Blog SABDA
12Mar/152

Pelajaran dari Sesi 3: Seminar “Menjadi Manusia Bintang Lima”

Oleh: Wiwin*

Seminar “Menjadi Manusia Bintang Lima” yang diadakan di Griya SABDA pada tanggal 21 Februari 2015, dibawakan oleh pembicara skala nasional, yaitu Andrias Harefa, BAA BSS.

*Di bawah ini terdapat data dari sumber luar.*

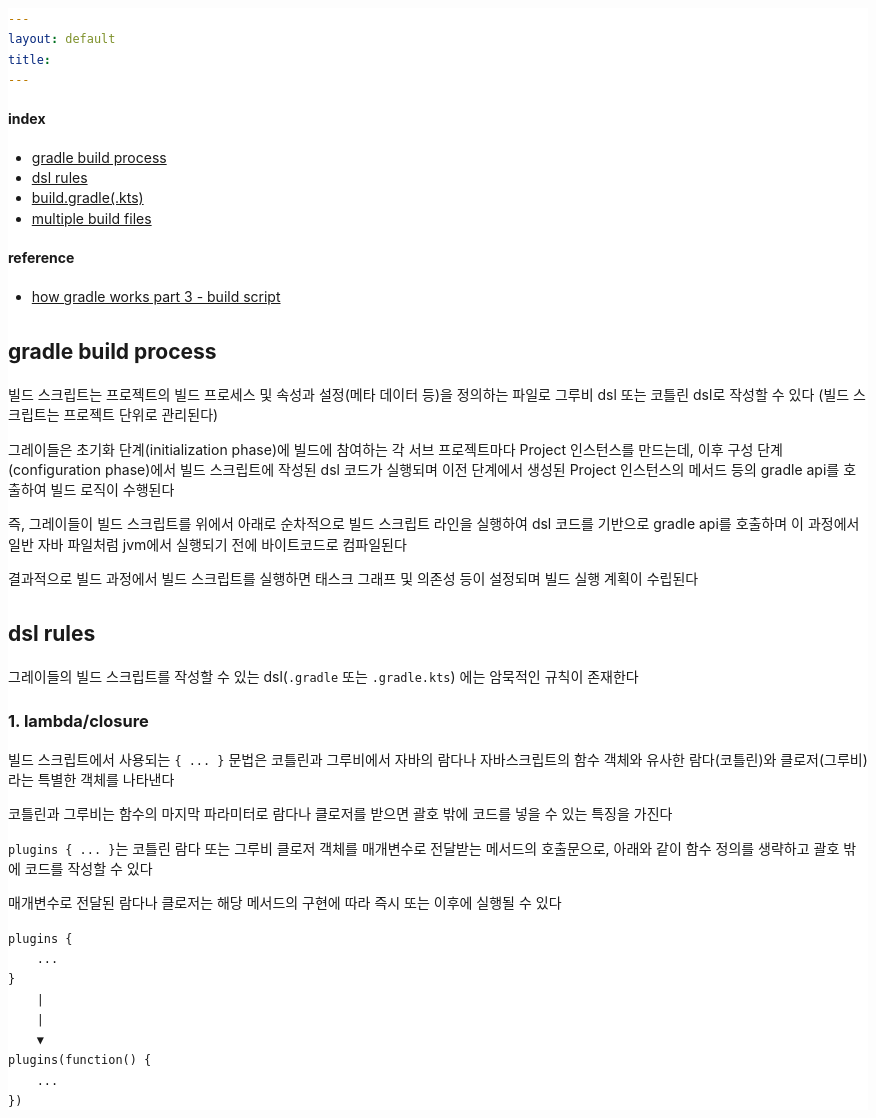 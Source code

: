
 ```yaml
---
layout: default
title:
---
```


#### index
- [gradle build process](#gradle-build-process)
- [dsl rules](#dsl-rules)
- [build.gradle(.kts)](#buildgradlekts)
- [multiple build files](#multiple-build-files)


#### reference
- [how gradle works part 3 - build script](https://blog.gradle.org/how-gradle-works-3)


## gradle build process

빌드 스크립트는 프로젝트의 빌드 프로세스 및 속성과 설정(메타 데이터 등)을 정의하는 파일로 그루비 dsl 또는 코틀린 dsl로 작성할 수 있다 (빌드 스크립트는 프로젝트 단위로 관리된다)

그레이들은 초기화 단계(initialization phase)에 빌드에 참여하는 각 서브 프로젝트마다 Project 인스턴스를 만드는데, 이후 구성 단계(configuration phase)에서 빌드 스크립트에 작성된 dsl 코드가 실행되며 이전 단계에서 생성된 Project 인스턴스의 메서드 등의 gradle api를 호출하여 빌드 로직이 수행된다

즉, 그레이들이 빌드 스크립트를 위에서 아래로 순차적으로 빌드 스크립트 라인을 실행하여 dsl 코드를 기반으로 gradle api를 호출하며 이 과정에서 일반 자바 파일처럼 jvm에서 실행되기 전에 바이트코드로 컴파일된다 

결과적으로 빌드 과정에서 빌드 스크립트를 실행하면 태스크 그래프 및 의존성 등이 설정되며 빌드 실행 계획이 수립된다


## dsl rules

그레이들의 빌드 스크립트를 작성할 수 있는 dsl(`.gradle` 또는 `.gradle.kts`) 에는 암묵적인 규칙이 존재한다

### 1. lambda/closure

빌드 스크립트에서 사용되는 `{ ... }` 문법은 코틀린과 그루비에서 자바의 람다나 자바스크립트의 함수 객체와 유사한 람다(코틀린)와 클로저(그루비)라는 특별한 객체를 나타낸다

코틀린과 그루비는 함수의 마지막 파라미터로 람다나 클로저를 받으면 괄호 밖에 코드를 넣을 수 있는 특징을 가진다

`plugins { ... }`는 코틀린 람다 또는 그루비 클로저 객체를 매개변수로 전달받는 메서드의 호출문으로, 아래와 같이 함수 정의를 생략하고 괄호 밖에 코드를 작성할 수 있다 

매개변수로 전달된 람다나 클로저는 해당 메서드의 구현에 따라 즉시 또는 이후에 실행될 수 있다

```text
plugins {
    ...
}
    |
    |
    ▼
plugins(function() {
    ...
})
```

Sesi ketiga dari seminar ini membahas tentang “problem yang dialami untuk menjadi manusia bintang lima”. Bapak yang telah berhasil membawa putri-putrinya lebih maju dalam “Bible reading” dibanding dirinya sendiri ini, menjelaskan bahwa problem yang menghambat proses menjadi manusia bintang lima adalah “problem identitas”. Problem identitas ini memang cukup signifikan pengaruhnya dalam proses menjadi “manusia bintang lima”. Atas dasar apa/siapa konsep identitas ini dibangun akan menentukan manusia macam apa dia nanti; Tuhan atau dunia?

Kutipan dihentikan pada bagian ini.